Saved entries
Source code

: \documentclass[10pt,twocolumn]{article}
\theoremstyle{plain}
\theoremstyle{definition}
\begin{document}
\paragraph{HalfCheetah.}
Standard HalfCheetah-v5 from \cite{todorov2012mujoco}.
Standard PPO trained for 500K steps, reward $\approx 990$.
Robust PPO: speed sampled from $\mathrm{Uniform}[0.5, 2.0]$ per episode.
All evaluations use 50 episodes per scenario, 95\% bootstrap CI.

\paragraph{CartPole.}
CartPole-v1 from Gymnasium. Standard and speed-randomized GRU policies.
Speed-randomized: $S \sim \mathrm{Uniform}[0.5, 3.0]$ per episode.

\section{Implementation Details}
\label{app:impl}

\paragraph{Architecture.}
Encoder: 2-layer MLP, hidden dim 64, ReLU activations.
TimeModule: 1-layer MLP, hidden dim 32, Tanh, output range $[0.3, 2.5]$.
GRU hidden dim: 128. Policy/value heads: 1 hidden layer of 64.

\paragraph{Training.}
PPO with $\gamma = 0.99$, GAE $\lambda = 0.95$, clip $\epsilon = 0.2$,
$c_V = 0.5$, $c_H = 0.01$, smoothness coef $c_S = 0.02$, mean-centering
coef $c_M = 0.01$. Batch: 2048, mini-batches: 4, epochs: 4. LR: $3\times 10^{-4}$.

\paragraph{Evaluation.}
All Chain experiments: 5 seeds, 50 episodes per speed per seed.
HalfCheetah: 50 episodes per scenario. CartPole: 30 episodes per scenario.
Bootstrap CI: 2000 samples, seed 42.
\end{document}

YOUR TASK: All lines above from the one holding "All evaluations use" to the one holding "GRU hidden dim: 128.", inclusive, are to be copied exactly; no other line is wanted.

TASK RESULT:
All evaluations use 50 episodes per scenario, 95\% bootstrap CI.

\paragraph{CartPole.}
CartPole-v1 from Gymnasium. Standard and speed-randomized GRU policies.
Speed-randomized: $S \sim \mathrm{Uniform}[0.5, 3.0]$ per episode.

\section{Implementation Details}
\label{app:impl}

\paragraph{Architecture.}
Encoder: 2-layer MLP, hidden dim 64, ReLU activations.
TimeModule: 1-layer MLP, hidden dim 32, Tanh, output range $[0.3, 2.5]$.
GRU hidden dim: 128. Policy/value heads: 1 hidden layer of 64.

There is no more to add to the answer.